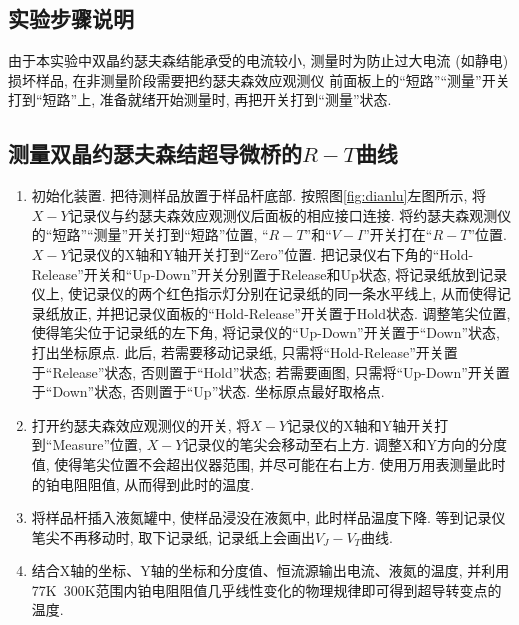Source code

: \documentclass[font=default]{mpltx}
\begin{document}

\subsection{实验步骤说明}
由于本实验中双晶约瑟夫森结能承受的电流较小, 测量时为防止过大电流 (如静电) 损坏样品, 在非测量阶段需要把约瑟夫森效应观测仪 前面板上的“短路”“测量”开关打到“短路”上, 准备就绪开始测量时, 再把开关打到“测量”状态.

\subsection{测量双晶约瑟夫森结超导微桥的$R-T$曲线}
\begin{enumerate}
  \item 初始化装置. 把待测样品放置于样品杆底部. 按照图\autoref{fig:dianlu}左图所示, 将$X-Y$记录仪与约瑟夫森效应观测仪后面板的相应接口连接. 将约瑟夫森观测仪的“短路”“测量”开关打到“短路”位置, “$R-T$”和“$V-I$”开关打在“$R-T$”位置. 
  $X-Y$记录仪的X轴和Y轴开关打到“Zero”位置. 把记录仪右下角的“Hold-Release”开关和“Up-Down”开关分别置于Release和Up状态, 将记录纸放到记录仪上, 使记录仪的两个红色指示灯分别在记录纸的同一条水平线上, 从而使得记录纸放正, 并把记录仪面板的“Hold-Release”开关置于Hold状态. 
  调整笔尖位置, 使得笔尖位于记录纸的左下角, 将记录仪的“Up-Down”开关置于“Down”状态, 打出坐标原点. 此后, 若需要移动记录纸, 只需将“Hold-Release”开关置于“Release”状态, 否则置于“Hold”状态; 若需要画图, 只需将“Up-Down”开关置于“Down”状态, 否则置于“Up”状态. 坐标原点最好取格点.

  \item 打开约瑟夫森效应观测仪的开关,  将$X-Y$记录仪的X轴和Y轴开关打到“Measure”位置, $X-Y$记录仪的笔尖会移动至右上方. 调整X和Y方向的分度值, 使得笔尖位置不会超出仪器范围, 并尽可能在右上方. 使用万用表测量此时的铂电阻阻值, 从而得到此时的温度. 
  \item 将样品杆插入液氮罐中, 使样品浸没在液氮中, 此时样品温度下降. 等到记录仪笔尖不再移动时, 取下记录纸, 记录纸上会画出$V_J-V_T$曲线. 
  \item 结合X轴的坐标、Y轴的坐标和分度值、恒流源输出电流、液氮的温度, 并利用77K~300K范围内铂电阻阻值几乎线性变化的物理规律即可得到超导转变点的温度. 
\end{enumerate}
\end{document}
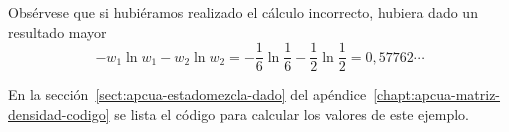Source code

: \begin{enumerate}
    Obsérvese que si hubiéramos realizado el cálculo incorrecto, hubiera
    dado un resultado mayor
    \[
      -w_1\ln w_1 - w_2\ln w_2
      = -\frac{1}{6} \ln\frac{1}{6} - \frac{1}{2}\ln\frac{1}{2}
      = 0,57762\cdots
    \]
    
    En la sección~\ref{sect:apcua-estadomezcla-dado} del
    apéndice~\ref{chapt:apcua-matriz-densidad-codigo} se lista el código
    para calcular los valores de este ejemplo.
\end{enumerate}




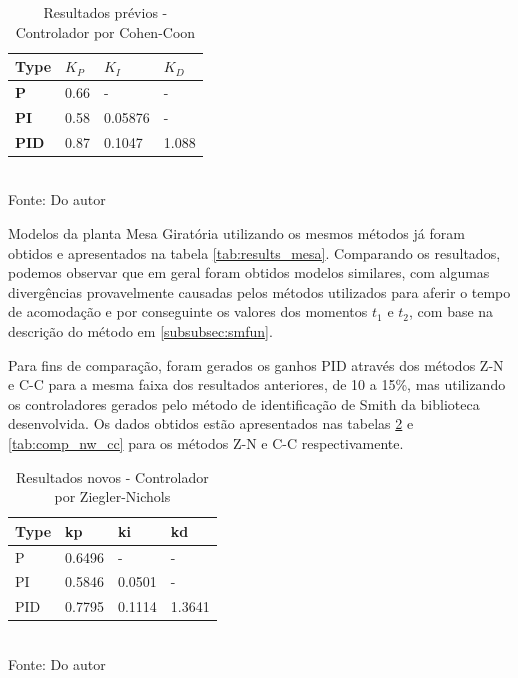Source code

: \begin{table}[H]
    \caption{Resultados prévios - Controlador por Cohen-Coon}
    \centering
    \begin{tabular}{|l|l|l|l|}
        \hline
        \textbf{Type} & \textbf{$K_P$} & \textbf{$K_I$} & \textbf{$K_D$} \\
        \hline
        \textbf{P}    & 0.66           & -              & -              \\
        \hline
        \textbf{PI}   & 0.58           & 0.05876        & -              \\
        \hline
        \textbf{PID}  & 0.87           & 0.1047         & 1.088          \\
        \hline
    \end{tabular}
    \label{tab:comp_prev_cc}
    \\
    \vspace{0cm}\hspace{0cm}\small{Fonte: Do autor}
\end{table}

Modelos da planta Mesa Giratória utilizando os mesmos métodos já foram obtidos e apresentados na tabela
\ref{tab:results_mesa}.
Comparando os resultados, podemos observar que em geral foram obtidos modelos similares, com algumas divergências
provavelmente causadas pelos métodos utilizados para aferir o tempo de acomodação e por conseguinte os valores dos
momentos $t_1$ e $t_2$, com base na descrição do método em \ref{subsubsec:smfun}.

Para fins de comparação, foram gerados os ganhos PID através dos métodos Z-N e C-C para a mesma faixa dos resultados
anteriores, de 10 a 15\%, mas utilizando os controladores gerados pelo método de identificação de Smith da biblioteca
desenvolvida.
Os dados obtidos estão apresentados nas tabelas \ref{tab:comp_nw_zn} e \ref{tab:comp_nw_cc} para os métodos
Z-N e C-C respectivamente.


\begin{table}[H]
    \caption{Resultados novos - Controlador por Ziegler-Nichols}
    \centering
    \begin{tabular}{|l|l|l|l|}
        \hline
        \textbf{Type} & \textbf{kp} & \textbf{ki} & \textbf{kd} \\
        \hline
        P             & 0.6496      & -           & -           \\
        \hline
        PI            & 0.5846      & 0.0501      & -           \\
        \hline
        PID           & 0.7795      & 0.1114      & 1.3641      \\
        \hline
    \end{tabular}
    \label{tab:comp_nw_zn}
    \\
    \vspace{0cm}\hspace{0cm}\small{Fonte: Do autor}
\end{table}


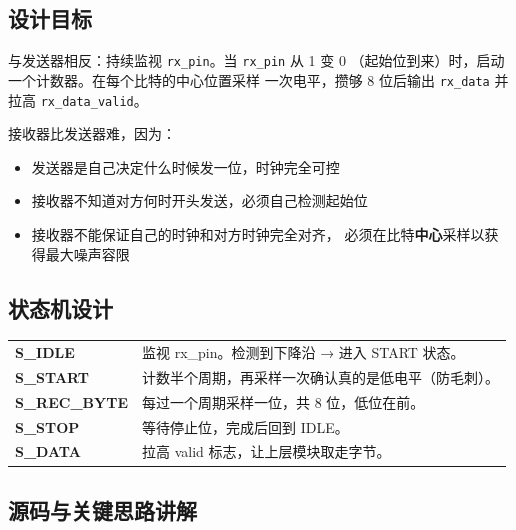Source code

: \subsection{设计目标}

与发送器相反：持续监视 \texttt{rx\_pin}。当 \texttt{rx\_pin} 从 1 变 0
（起始位到来）时，启动一个计数器。在每个比特的中心位置采样
一次电平，攒够 8 位后输出 \texttt{rx\_data} 并拉高 \texttt{rx\_data\_valid}。

接收器比发送器难，因为：
\begin{itemize}
    \item 发送器是自己决定什么时候发一位，时钟完全可控
    \item 接收器不知道对方何时开头发送，必须自己检测起始位
    \item 接收器不能保证自己的时钟和对方时钟完全对齐，
        必须在比特\textbf{中心}采样以获得最大噪声容限
\end{itemize}

\subsection{状态机设计}

\begin{center}
\begin{tabular}{l l}
\textbf{S\_IDLE} & 监视 rx\_pin。检测到下降沿 → 进入 START 状态。 \\
\textbf{S\_START} & 计数半个周期，再采样一次确认真的是低电平（防毛刺）。 \\
\textbf{S\_REC\_BYTE} & 每过一个周期采样一位，共 8 位，低位在前。 \\
\textbf{S\_STOP} & 等待停止位，完成后回到 IDLE。 \\
\textbf{S\_DATA} & 拉高 valid 标志，让上层模块取走字节。 \\
\end{tabular}
\end{center}

\subsection{源码与关键思路讲解}

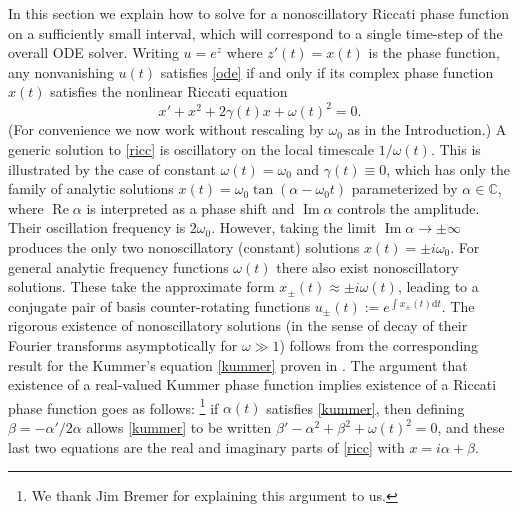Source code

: \documentclass[10pt]{article}
\newcommand{\be}{\begin{equation}}
\newcommand{\ee}{\end{equation}}
\newcommand{\C}{\mathbb{C}}
\renewcommand{\d}{\mathrm{d}} %
\DeclareMathOperator{\im}{Im}
\DeclareMathOperator{\re}{Re}
\newcommand{\om}{\omega}
\newcommand{\g}{\gamma}
\newcommand{\AB}[1]{{\color{orange}#1}}
\begin{document}
%
In this section we explain how to solve for
a nonoscillatory Riccati phase function on a sufficiently small interval,
which will correspond to a single time-step of the overall ODE solver.
Writing $u = e^z$ where $z'(t) = x(t)$ is the phase function,
any nonvanishing $u(t)$ satisfies \cref{ode} if and only if
its complex phase function $x(t)$ satisfies the nonlinear Riccati equation
\be
x' + x^2 + 2\g(t)x + \om(t)^2 = 0.
\label{ricc}
\ee
(For convenience we now work without rescaling by $\om_0$ as in the
Introduction.)
A generic solution to \cref{ricc} is oscillatory
on the local timescale $1/\om(t)$.
This is illustrated by the case of constant $\om(t) = \om_0$
and $\g(t)\equiv 0$,
which has only the family of analytic solutions
$x(t) = \om_0 \tan(\alpha - \om_0t)$ parameterized by $\alpha\in\C$,
where $\re \alpha$ is interpreted as a phase shift and $\im \alpha$
controls the amplitude. Their oscillation frequency is $2\om_0$.
However, taking the limit $\im \alpha \to \pm \infty$ produces
the only two nonoscillatory (constant) solutions $x(t) = \pm i\om_0$.
For general analytic frequency functions $\om(t)$ there
also exist nonoscillatory solutions.
These take the approximate form
$x_{\pm}(t) \approx \pm i\om(t)$, leading to a conjugate pair of basis
counter-rotating functions $u_{\pm}(t) := e^{\int x_\pm(t) \d t}$.
The rigorous existence of nonoscillatory solutions
(in the sense of decay of their Fourier transforms asymptotically
for $\om\gg 1$)
follows from the corresponding result
for the Kummer's equation \cref{kummer} proven in
\cite{heitman2015,bremer2016}.
The argument that existence of a real-valued Kummer phase function implies
existence of a Riccati phase function goes as follows:%
\footnote{We thank Jim Bremer for explaining this argument to us.}
if $\alpha(t)$ satisfies \cref{kummer},
then defining $\beta = -\alpha'/2\alpha$ allows \cref{kummer}
to be written
$\beta' - \alpha^2 + \beta^2 + \om(t)^2 = 0$, and these last two equations
are the real and imaginary parts of \cref{ricc}
with $x = i\alpha + \beta$.
\end{document}
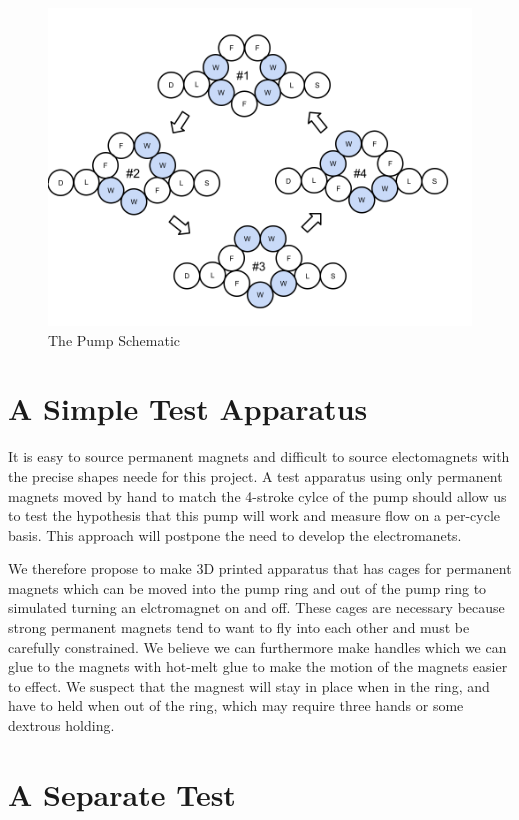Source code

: \documentclass[12pt]{article}
\begin{document}
\begin{figure}
\centerline{\includegraphics[width=5in]{images/PumpPhases.png}}
\caption{The Pump Schematic}
\label{fig_pumpschematic}
\end{figure}

\section{A Simple Test Apparatus}

It is easy to source permanent magnets and difficult to source electomagnets with
the precise shapes neede for this project.
A test apparatus using only permanent magnets moved by hand to match the 4-stroke cylce
of the pump should allow us to test the hypothesis that this pump will work and measure
flow on a per-cycle basis.
This approach will postpone the need to develop the electromanets.

We therefore propose to make 3D printed apparatus that has cages for permanent magnets
which can be moved into the pump ring and out of the pump ring to simulated turning
an elctromagnet on and off.
These cages are necessary because strong permanent magnets tend to want to fly into
each other and must be carefully constrained.
We believe we can furthermore make handles which we can glue to the magnets with
hot-melt glue to make the motion of the magnets easier to effect.
We suspect that the magnest will stay in place when in the ring,
and have to held when out of the ring, which may require three hands or
some dextrous holding.

\section{A Separate Test}
\end{document}
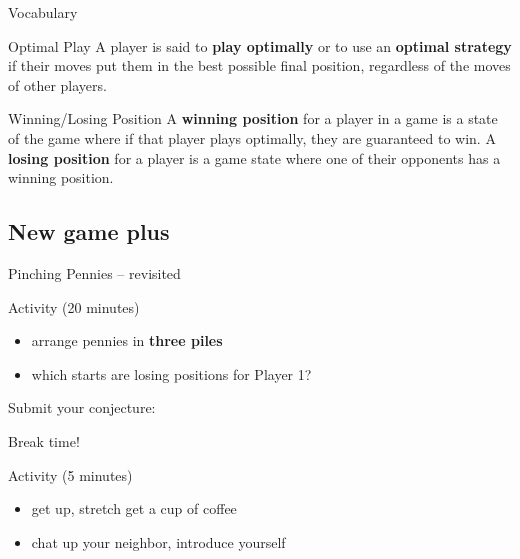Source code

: \documentclass{beamer}
\begin{document}
\begin{frame}{Vocabulary}
\pause
  \begin{block}{Optimal Play}
\pause
    A player is said to \textbf{play optimally} or to use an \textbf{optimal strategy} if their moves put them in the best possible final position, regardless of the moves of other players.
  \end{block}
\pause
  \begin{block}{Winning/Losing Position}
\pause
    A \textbf{winning position} for a player in a game is a state of the game where if that player {plays optimally}, they are guaranteed to win.  A \textbf{losing position} for a player is a game state where one of their opponents has a winning position.
  \end{block}
\end{frame}

\subsection{New game plus}
\begin{frame}{Pinching Pennies -- revisited}
\pause
  \begin{block}{Activity (20 minutes)}
    \begin{itemize}
\pause
      \item arrange pennies in \textbf{three piles}
\pause
      \item which starts are losing positions for {\color{blue}Player 1}?
    \end{itemize}
  \end{block}
\pause
  \begin{block}{Submit your conjecture:}
    \begin{center}
    \end{center}
  \end{block}
\end{frame}

\begin{frame}{Break time!}
  \begin{block}{Activity (5 minutes)}
    \begin{itemize}
      \item get up, stretch get a cup of coffee
      \item chat up your neighbor, introduce yourself
    \end{itemize}
  \end{block}
\end{frame}
\end{document}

=== PROBLEM STATEMENT ===
Where does the string "obtidos" occur in the material? Copy every line where it does.

=== FINAL ANSWER ===
Modelos da planta Mesa Giratória utilizando os mesmos métodos já foram obtidos e apresentados na tabela
Comparando os resultados, podemos observar que em geral foram obtidos modelos similares, com algumas divergências
Os dados obtidos estão apresentados nas tabelas \ref{tab:comp_nw_zn} e \ref{tab:comp_nw_cc} para os métodos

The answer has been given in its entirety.